»»

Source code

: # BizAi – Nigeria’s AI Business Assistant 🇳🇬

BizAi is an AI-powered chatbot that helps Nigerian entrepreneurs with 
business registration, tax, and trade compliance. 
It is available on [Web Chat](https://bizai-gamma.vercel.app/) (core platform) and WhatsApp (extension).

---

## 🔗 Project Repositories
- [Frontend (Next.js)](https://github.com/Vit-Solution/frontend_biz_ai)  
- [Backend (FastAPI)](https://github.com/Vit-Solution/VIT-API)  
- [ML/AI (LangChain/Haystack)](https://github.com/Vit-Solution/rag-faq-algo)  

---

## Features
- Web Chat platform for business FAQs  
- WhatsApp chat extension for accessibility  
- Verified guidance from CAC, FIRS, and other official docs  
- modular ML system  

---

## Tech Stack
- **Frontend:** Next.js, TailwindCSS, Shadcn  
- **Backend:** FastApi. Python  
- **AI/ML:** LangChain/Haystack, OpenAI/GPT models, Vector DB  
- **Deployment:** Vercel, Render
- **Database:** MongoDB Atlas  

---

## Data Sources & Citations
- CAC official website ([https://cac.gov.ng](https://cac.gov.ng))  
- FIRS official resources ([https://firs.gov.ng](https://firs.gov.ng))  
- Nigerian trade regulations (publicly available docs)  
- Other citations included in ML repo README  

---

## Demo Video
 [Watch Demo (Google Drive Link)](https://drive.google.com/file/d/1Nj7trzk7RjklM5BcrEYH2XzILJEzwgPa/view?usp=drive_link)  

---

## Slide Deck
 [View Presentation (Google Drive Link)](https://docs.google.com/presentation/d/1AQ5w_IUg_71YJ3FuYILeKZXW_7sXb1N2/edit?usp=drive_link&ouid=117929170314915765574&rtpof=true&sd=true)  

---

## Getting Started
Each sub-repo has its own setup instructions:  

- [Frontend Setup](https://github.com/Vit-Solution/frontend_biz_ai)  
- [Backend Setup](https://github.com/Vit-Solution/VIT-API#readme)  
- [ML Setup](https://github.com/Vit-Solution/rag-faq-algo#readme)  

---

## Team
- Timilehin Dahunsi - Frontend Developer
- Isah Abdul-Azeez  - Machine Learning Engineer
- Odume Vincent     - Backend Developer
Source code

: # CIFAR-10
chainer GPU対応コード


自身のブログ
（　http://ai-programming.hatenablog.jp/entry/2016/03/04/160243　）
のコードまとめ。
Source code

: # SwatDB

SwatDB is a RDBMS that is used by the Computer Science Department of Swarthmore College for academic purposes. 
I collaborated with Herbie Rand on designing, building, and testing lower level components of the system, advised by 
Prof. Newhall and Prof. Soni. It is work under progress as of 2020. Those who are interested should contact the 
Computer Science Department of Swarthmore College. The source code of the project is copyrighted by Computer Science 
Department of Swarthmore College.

««

● **Your task**
Write down how many lines in the data contain "google". Add nothing else.

● **Solution to this exercise**
2